I am going to teach a workshop on Artificial Neural Networks at Berkeley D-Lab. Therefore, this week, I will just show my slides I created. There are many slides I converted from the blogs I wrote in the past few weeks, but it also contains some more interesting stuff, check it out! Also, you can download all the related materials (notebooks) on Qingkai's Github. Happy Thanks Giving!
Friday, November 25, 2016
Sunday, November 20, 2016
Machine learning 6 - Artificial Neural Networks - part 4- sklearn MLP classification example
We discussed the basics of Artificial Neural Network (or Multi-Layer Perceptron) in the last few weeks. Now you can implement a simple version of ANN by yourself, but there are already many packages online that you can use it with more flexible settings. This week, we will give an example of using MLP from the awesome scikit-learn. You can also check their website about the introduction of the ANN.

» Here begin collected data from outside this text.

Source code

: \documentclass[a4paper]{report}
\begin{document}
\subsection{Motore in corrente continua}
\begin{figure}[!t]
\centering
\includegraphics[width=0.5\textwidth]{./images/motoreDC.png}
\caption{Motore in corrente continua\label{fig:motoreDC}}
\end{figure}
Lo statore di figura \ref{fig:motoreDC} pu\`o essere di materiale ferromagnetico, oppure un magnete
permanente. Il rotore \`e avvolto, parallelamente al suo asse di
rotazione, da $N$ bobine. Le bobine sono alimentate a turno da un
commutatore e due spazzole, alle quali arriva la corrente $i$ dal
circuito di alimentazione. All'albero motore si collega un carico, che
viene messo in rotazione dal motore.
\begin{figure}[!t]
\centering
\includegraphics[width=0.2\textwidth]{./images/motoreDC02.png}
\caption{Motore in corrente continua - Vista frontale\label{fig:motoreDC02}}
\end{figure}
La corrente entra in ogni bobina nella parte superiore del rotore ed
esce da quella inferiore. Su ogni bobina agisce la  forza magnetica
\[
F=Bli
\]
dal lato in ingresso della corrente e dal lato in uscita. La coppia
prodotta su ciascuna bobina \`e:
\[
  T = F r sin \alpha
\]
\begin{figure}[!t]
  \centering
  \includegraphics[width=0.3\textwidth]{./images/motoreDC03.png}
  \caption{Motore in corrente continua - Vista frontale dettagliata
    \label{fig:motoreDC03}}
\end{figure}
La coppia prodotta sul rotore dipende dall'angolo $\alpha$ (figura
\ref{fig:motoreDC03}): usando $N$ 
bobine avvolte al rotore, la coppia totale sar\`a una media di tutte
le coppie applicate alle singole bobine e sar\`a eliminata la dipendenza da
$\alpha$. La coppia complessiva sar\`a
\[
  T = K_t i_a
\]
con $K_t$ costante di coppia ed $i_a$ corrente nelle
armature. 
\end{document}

We will work on the famous Handwritten Digits Data Sets, and classify the digits using MLP. Recognizing handwritten digits is vastly used everywhere these days, for example, when you deposit a check at ATM, an algorithm similar to what we will cover here to recognize the number you wrote.
We will show the basic working flow of using the MLP classifier in sklearn, and hope you can use this as an initial start in your research. Let's start now!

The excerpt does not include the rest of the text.